The recent demonstration was the first in a series of experiments dubbed Project Marti. The Marti concept seeks to combine the wide-area coverage and loiter time of a near-space vehicle (such as a High-Altitude, Long Endurance or HALE concept vehicle) with the sensing ability and agility of lower-altitude unmanned air systems (such as the Boeing/Insitu Group's ScanEagle UAS).
The goal is to provide information over a large geographic region, beyond the reach of a single low-altitude asset, without the need for expensive space-based assets that are often reserved for higher priority missions.
"The challenge here is much more than just the establishment of a high-altitude communications relay," said Patrick Stokes, Boeing Phantom Works manager of Network-Centric Operations-related programs. "It's really all about effectively bringing the power of real-time information to bear within a tactical theater, and doing so without the need for an expensive, fixed infrastructure."
To bring this communication power to the troops, Project Marti is leveraging innovative information management brokering techniques to provide advanced publish and subscribe capabilities across a broad geographical region. Researchers from Phantom Works and the Air Force Research Laboratory Information Directorate recently conducted an initial risk-reduction demonstration of these capabilities.

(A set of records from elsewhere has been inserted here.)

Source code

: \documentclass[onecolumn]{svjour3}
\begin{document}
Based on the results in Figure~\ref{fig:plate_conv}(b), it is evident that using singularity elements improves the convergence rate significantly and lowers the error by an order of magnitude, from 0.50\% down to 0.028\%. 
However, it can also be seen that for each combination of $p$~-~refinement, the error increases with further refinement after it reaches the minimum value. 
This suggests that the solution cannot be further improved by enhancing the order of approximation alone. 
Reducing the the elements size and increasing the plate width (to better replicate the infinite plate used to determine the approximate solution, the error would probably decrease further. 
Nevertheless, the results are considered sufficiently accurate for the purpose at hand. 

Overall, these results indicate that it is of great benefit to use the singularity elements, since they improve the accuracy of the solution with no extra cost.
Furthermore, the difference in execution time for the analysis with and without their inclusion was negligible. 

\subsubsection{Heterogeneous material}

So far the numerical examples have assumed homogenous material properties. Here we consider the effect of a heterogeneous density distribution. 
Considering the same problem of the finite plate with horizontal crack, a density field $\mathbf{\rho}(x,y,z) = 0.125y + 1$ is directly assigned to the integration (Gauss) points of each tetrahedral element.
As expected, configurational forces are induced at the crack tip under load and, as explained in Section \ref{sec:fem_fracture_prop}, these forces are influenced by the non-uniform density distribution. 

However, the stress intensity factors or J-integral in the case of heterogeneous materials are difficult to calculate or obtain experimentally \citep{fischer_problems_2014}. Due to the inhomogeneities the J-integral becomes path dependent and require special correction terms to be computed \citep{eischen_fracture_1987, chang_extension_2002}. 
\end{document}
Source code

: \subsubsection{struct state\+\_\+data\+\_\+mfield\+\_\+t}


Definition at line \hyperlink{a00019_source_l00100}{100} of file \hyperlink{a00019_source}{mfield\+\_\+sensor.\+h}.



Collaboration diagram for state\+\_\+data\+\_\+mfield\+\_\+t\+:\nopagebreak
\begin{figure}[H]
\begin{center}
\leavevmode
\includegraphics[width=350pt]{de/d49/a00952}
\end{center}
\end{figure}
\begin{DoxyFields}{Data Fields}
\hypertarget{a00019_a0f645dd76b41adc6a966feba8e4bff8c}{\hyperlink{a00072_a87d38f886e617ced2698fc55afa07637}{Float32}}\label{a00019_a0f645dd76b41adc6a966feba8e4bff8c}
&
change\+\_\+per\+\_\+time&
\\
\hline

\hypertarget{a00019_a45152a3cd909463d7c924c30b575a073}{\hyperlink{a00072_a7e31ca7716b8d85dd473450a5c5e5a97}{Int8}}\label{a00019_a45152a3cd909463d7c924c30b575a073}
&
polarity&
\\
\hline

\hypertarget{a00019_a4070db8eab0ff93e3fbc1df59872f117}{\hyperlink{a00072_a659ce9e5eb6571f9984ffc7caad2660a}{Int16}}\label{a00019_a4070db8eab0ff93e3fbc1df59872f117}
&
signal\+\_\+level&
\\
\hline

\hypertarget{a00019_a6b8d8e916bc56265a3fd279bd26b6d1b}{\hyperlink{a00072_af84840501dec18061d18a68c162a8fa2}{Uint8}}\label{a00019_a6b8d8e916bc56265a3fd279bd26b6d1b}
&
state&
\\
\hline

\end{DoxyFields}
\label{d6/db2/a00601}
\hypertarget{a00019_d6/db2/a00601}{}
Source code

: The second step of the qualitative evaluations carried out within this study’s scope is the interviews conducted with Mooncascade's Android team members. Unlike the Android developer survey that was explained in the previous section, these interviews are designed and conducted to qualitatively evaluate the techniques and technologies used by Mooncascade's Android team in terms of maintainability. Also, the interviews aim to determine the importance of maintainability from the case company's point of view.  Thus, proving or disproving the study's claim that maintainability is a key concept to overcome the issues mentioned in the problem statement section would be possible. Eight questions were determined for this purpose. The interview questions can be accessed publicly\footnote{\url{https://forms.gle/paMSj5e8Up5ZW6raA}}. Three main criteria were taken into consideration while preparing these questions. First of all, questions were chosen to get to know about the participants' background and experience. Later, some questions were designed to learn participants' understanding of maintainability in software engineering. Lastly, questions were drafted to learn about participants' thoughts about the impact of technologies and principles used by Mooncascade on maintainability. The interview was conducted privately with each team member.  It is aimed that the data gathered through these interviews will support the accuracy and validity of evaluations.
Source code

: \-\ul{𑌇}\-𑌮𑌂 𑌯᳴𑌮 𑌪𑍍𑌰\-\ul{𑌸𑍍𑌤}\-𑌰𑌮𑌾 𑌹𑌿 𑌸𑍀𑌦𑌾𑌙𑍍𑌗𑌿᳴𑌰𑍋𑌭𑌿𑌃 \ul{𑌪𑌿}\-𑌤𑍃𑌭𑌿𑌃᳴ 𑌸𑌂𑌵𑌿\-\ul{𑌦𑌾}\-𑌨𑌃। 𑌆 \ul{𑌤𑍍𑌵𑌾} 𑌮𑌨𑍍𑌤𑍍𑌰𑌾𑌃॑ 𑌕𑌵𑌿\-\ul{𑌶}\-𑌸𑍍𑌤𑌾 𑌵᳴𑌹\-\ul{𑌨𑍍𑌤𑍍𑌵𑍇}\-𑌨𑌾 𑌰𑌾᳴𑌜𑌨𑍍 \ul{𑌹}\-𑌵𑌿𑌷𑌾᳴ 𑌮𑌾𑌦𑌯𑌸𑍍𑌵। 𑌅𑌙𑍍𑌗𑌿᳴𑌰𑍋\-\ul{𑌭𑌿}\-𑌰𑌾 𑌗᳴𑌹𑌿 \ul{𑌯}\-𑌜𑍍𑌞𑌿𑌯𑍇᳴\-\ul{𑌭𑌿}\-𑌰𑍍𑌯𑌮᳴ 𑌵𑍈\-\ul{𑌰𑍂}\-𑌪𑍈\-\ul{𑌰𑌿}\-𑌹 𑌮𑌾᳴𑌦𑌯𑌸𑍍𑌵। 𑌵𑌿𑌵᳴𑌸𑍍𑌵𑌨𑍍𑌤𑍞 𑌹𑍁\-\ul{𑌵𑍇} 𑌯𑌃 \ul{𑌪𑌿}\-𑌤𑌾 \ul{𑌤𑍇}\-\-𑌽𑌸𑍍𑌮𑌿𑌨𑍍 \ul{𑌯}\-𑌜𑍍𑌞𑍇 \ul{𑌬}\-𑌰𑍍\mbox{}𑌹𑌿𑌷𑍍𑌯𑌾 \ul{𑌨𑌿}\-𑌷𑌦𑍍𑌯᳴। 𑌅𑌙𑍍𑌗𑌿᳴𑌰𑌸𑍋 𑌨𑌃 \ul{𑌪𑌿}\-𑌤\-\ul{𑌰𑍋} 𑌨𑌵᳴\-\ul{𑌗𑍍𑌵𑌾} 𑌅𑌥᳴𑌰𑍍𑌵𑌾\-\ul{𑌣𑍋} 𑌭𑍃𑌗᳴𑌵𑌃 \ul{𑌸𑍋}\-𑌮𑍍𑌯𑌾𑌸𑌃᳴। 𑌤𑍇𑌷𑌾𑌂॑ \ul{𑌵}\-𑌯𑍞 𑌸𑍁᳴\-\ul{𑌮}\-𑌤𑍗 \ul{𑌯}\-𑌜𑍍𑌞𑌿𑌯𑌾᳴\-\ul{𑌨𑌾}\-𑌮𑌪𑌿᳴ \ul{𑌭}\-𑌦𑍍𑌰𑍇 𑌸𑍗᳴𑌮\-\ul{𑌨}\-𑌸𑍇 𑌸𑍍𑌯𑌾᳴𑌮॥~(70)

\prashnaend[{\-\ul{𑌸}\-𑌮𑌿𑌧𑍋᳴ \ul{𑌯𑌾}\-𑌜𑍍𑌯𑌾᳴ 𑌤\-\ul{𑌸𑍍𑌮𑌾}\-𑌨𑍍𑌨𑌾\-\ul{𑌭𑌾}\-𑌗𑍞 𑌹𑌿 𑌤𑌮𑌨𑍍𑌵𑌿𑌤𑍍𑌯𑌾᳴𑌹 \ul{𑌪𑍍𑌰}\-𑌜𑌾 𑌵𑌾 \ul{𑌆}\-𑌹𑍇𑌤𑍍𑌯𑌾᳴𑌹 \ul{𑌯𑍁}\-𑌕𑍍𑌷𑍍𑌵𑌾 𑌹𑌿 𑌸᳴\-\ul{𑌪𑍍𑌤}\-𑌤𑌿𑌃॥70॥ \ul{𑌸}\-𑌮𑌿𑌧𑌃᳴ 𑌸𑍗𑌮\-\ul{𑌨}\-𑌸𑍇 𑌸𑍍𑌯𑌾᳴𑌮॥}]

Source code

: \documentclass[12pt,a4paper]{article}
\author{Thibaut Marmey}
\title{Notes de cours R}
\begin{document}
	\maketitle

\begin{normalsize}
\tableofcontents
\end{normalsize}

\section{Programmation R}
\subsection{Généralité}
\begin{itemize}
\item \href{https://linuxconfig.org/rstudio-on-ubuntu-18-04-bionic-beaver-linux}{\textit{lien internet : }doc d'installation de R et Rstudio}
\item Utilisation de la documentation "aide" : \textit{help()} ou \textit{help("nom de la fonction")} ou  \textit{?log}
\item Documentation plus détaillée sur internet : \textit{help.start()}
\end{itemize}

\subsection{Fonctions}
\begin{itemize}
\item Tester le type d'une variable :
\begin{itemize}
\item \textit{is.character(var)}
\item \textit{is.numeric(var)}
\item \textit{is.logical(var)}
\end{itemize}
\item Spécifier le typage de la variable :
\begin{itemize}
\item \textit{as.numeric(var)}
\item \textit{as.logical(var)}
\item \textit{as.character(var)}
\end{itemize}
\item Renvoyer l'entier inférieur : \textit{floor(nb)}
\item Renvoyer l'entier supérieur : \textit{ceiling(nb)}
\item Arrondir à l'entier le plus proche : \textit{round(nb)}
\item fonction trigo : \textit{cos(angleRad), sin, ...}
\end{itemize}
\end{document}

In the demonstration, multiple information sources, including ground-based software clients representing low-altitude unmanned aerial systems (such as the Boeing/Insitu ScanEagle), delivered near real-time imagery and data through an Internet Protocol network to an airborne information broker (onboard a balloon acting as a surrogate for a near-space vehicle).
The sources transmitted the data simultaneously in a Cursor-on-Target format that allows accurate tactical information to be passed more efficiently among multiple systems. The information broker then successfully distributed to ground stations only the data that matched users' subscriptions.
"This demonstration was the first instance of an airborne information manager storing published UAS sensor data for delivery to ground-based subscribers, who could then utilize that data on a tactical display," said Dr. Jim Paunicka, Phantom Works principal investigator on Project Marti. "The subscribers need only display the data that's relevant to their tactical missions, much in the way that an Internet user would employ a search engine to obtain relevant information."
Future tests in Project Marti will expand the amount and complexity of data as well as the number of assets involved. The tests will culminate in a tactically relevant live flight demonstration in which multiple airborne and near-space assets will operate over an extended range to support a large number of ground units.
During this final demonstration, planned for early 2008, live imagery and tactical data from UAS sensors (including those onboard a ScanEagle) will be published to the airborne network through an information broker on a high-altitude surrogate near-space vehicle -- a balloon that will be launched to about 80,000 feet. Ground units will be able to collaborate with each other to subscribe to data relevant to their respective missions.
Project Marti is one of several programs that support the AFRL's Tactical Information Dominance vision to show how combined UAS and near-space assets can provide widespread information access in tactical operations.
Phantom Works is the advanced R&D unit of Boeing. Its charter is to provide innovative technology solutions that reduce cycle time and cost of aerospace products and services while improving their quality and performance.